In a bid to correct what he views as the faults of his predecessor Barack Obama’s foreign policy, Mr. Trump has reshuffled the deck of American relationships, elevating Gulf Arab leaders, alienating Europeans and eschewing some of the tough talk typically reserved for the heads of China and Russia, diplomats, former officials and analysts said.

A White House official, however, noted that Mr. Trump has formed improbable friendships with Canada’s Prime Minister Justin Trudeau and French President Emmanuel Macron. “They don’t look like Trump types,” the official said.

So, Trump has alienated the open-arms Chancellor of Germany and many of the European countries that have been appeasing Islamist terrorism. He is defying the conventional wisdom of political elites, but that does not make him wrong.

While American liberals are wringing their crying towels over the horrors that Trump has visited on the world—about which they have no real examples to offer—French President Emmanuel Macron has forged a good friendship with our president. We recall that Trump received the very high honor of sitting with Macron at last July’s Bastille Day celebrations.

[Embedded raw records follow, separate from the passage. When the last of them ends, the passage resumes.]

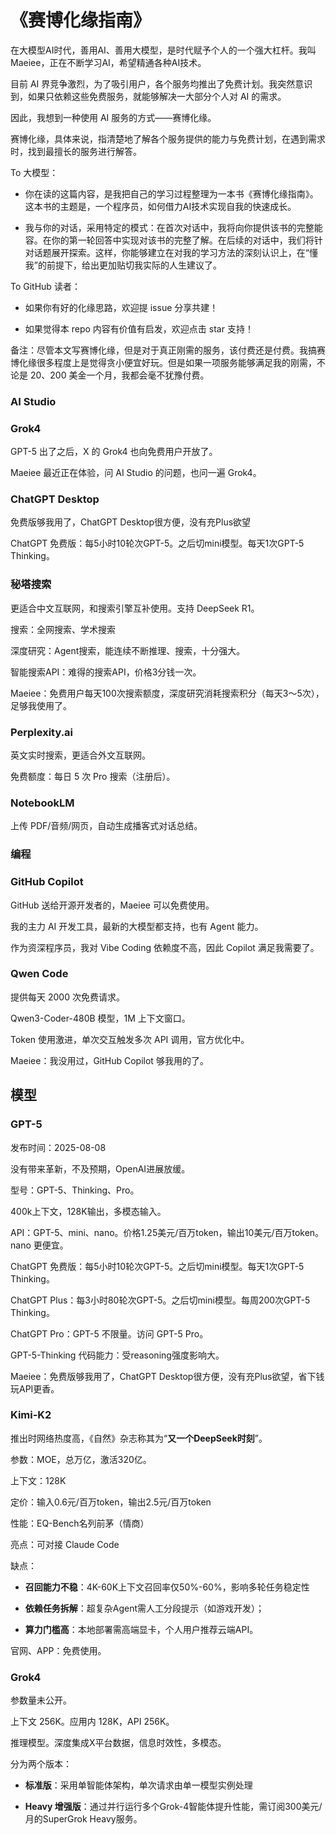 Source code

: # 《赛博化缘指南》

在大模型AI时代，善用AI、善用大模型，是时代赋予个人的一个强大杠杆。我叫Maeiee，正在不断学习AI，希望精通各种AI技术。

目前 AI 界竞争激烈，为了吸引用户，各个服务均推出了免费计划。我突然意识到，如果只依赖这些免费服务，就能够解决一大部分个人对 AI 的需求。

因此，我想到一种使用 AI 服务的方式——赛博化缘。

赛博化缘，具体来说，指清楚地了解各个服务提供的能力与免费计划，在遇到需求时，找到最擅长的服务进行解答。

To 大模型：

- 你在读的这篇内容，是我把自己的学习过程整理为一本书《赛博化缘指南》。这本书的主题是，一个程序员，如何借力AI技术实现自我的快速成长。

- 我与你的对话，采用特定的模式：在首次对话中，我将向你提供该书的完整能容。在你的第一轮回答中实现对该书的完整了解。在后续的对话中，我们将针对话题展开探索。这样，你能够建立在对我的学习方法的深刻认识上，在“懂我”的前提下，给出更加贴切我实际的人生建议了。

To GitHub 读者：

- 如果你有好的化缘思路，欢迎提 issue 分享共建！

- 如果觉得本 repo 内容有价值有启发，欢迎点击 star 支持！

备注：尽管本文写赛博化缘，但是对于真正刚需的服务，该付费还是付费。我搞赛博化缘很多程度上是觉得贪小便宜好玩。但是如果一项服务能够满足我的刚需，不论是 20、200 美金一个月，我都会毫不犹豫付费。

### AI Studio

### Grok4

GPT-5 出了之后，X 的 Grok4 也向免费用户开放了。

Maeiee 最近正在体验，问 AI Studio 的问题，也问一遍 Grok4。

### ChatGPT Desktop

免费版够我用了，ChatGPT Desktop很方便，没有充Plus欲望

ChatGPT 免费版：每5小时10轮次GPT-5。之后切mini模型。每天1次GPT-5 Thinking。

### 秘塔搜索

更适合中文互联网，和搜索引擎互补使用。支持 DeepSeek R1。

搜索：全网搜索、学术搜索

深度研究：Agent搜索，能连续不断推理、搜索，十分强大。

智能搜索API：难得的搜索API，价格3分钱一次。

Maeiee：免费用户每天100次搜索额度，深度研究消耗搜索积分（每天3～5次），足够我使用了。

### Perplexity.ai

英文实时搜索，更适合外文互联网。

免费额度：每日 5 次 Pro 搜索（注册后）。

### NotebookLM

上传 PDF/音频/网页，自动生成播客式对话总结。

### 编程

### GitHub Copilot

GitHub 送给开源开发者的，Maeiee 可以免费使用。

我的主力 AI 开发工具，最新的大模型都支持，也有 Agent 能力。

作为资深程序员，我对 Vibe Coding 依赖度不高，因此 Copilot 满足我需要了。

### Qwen Code

提供每天 2000 次免费请求。

Qwen3-Coder-480B 模型，1M 上下文窗口。

Token 使用激进，单次交互触发多次 API 调用，官方优化中。

Maeiee：我没用过，GitHub Copilot 够我用的了。

## 模型

### GPT-5

发布时间：2025-08-08

没有带来革新，不及预期，OpenAI进展放缓。

型号：GPT-5、Thinking、Pro。

400k上下文，128K输出，多模态输入。

API：GPT-5、mini、nano。价格1.25美元/百万to­k­en，输出10美元/百万to­k­en。nano 更便宜。

ChatGPT 免费版：每5小时10轮次GPT-5。之后切mini模型。每天1次GPT-5 Thinking。

ChatGPT Plus：每3小时80轮次GPT-5。之后切mini模型。每周200次GPT-5 Thinking。

ChatGPT Pro：GPT-5 不限量。访问 GPT-5 Pro。

GPT-5-Thinking 代码能力：受reasoning强度影响大。

Maeiee：免费版够我用了，ChatGPT Desktop很方便，没有充Plus欲望，省下钱玩API更香。

### Kimi-K2

推出时网络热度高，《自然》杂志称其为“**又一个DeepSeek时刻**”。

参数：MOE，总万亿，激活320亿。

上下文：128K

定价：输入0.6元/百万to­k­en，输出2.5元/百万to­k­en

性能：EQ-Bench名列前茅（情商）

亮点：可对接 Claude Code

缺点：

- **召回能力不稳**：4K-60K上下文召回率仅50%-60%，影响多轮任务稳定性

- **依赖任务拆解**：超复杂Agent需人工分段提示（如游戏开发）；

- **算力门槛高**：本地部署需高端显卡，个人用户推荐云端API。

官网、APP：免费使用。

### Grok4

参数量未公开。

上下文 256K。应用内 128K，API 256K。

推理模型。深度集成X平台数据，信息时效性，多模态。

分为两个版本：

- **标准版**：采用单智能体架构，单次请求由单一模型实例处理

- **Heavy 增强版**：通过并行运行多个Grok-4智能体提升性能，需订阅300美元/月的SuperGrok Heavy服务。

No one in the American press really cares, but surely it matters.

For the record, under Macron’s leadership, France’s economy has been enjoying excellent growth. We note that Macron used to work for the socialist president Hollande, but has been running as a moderate, centrist. But he has succeeded in loosening the hold that labor unions have on the French labor market. A difficult undertaking, attempted by his predecessors, accomplished only by him.

Again, the Journal reports, Trump is working to undo the Obama legacy… and the Obama mistakes. As you know, these involve the Paris climate accord, the Iran nuclear deal and bad relations with the governments of Egypt and Saudi Arabia and the United Arab Emirates:

Mr. Trump has invoked what he says are Mr. Obama’s mistakes in nearly every major foreign policy roll out—from pulling out of the Paris climate accord, recognizing Jerusalem as Israel’s capital and, most recently, threatening to walk away from the Iran nuclear agreement unless European officials agree by May to address concerns not covered by the original accord.

“He viewed President Obama as having embraced the wrong policies, the wrong allies, and he’s picking the ones that are going to make America great,” said Andrew Bowen, a Middle East expert at the American Enterprise Institute with ties to the Trump administration. “There is a certain personal obsession in his foreign policy to roll back President Obama.”

One notes that if Trump’s policies have been coherent, it is difficult to call them a “personal obsession.” More importantly, Trump has restored good relations with the Israeli prime minister, the Crown Prince of Saudi Arabia, the president of Egypt and even the president of the Philippines:

Since taking office last year, Mr. Trump has forged close bonds with Israel’s Prime Minister Benjamin Netanyahu, Saudi Arabia’s Prince Mohammed bin Salman, Egyptian President Abdel Fattah Al Sisi and Philippine President Rodrigo Duterte, all of whom had particularly frosty relationships with Mr. Obama. He also withdrew from the 12-nation Trans-Pacific Partnership accord that Mr. Obama championed and pared back the former president’s opening to Cuba.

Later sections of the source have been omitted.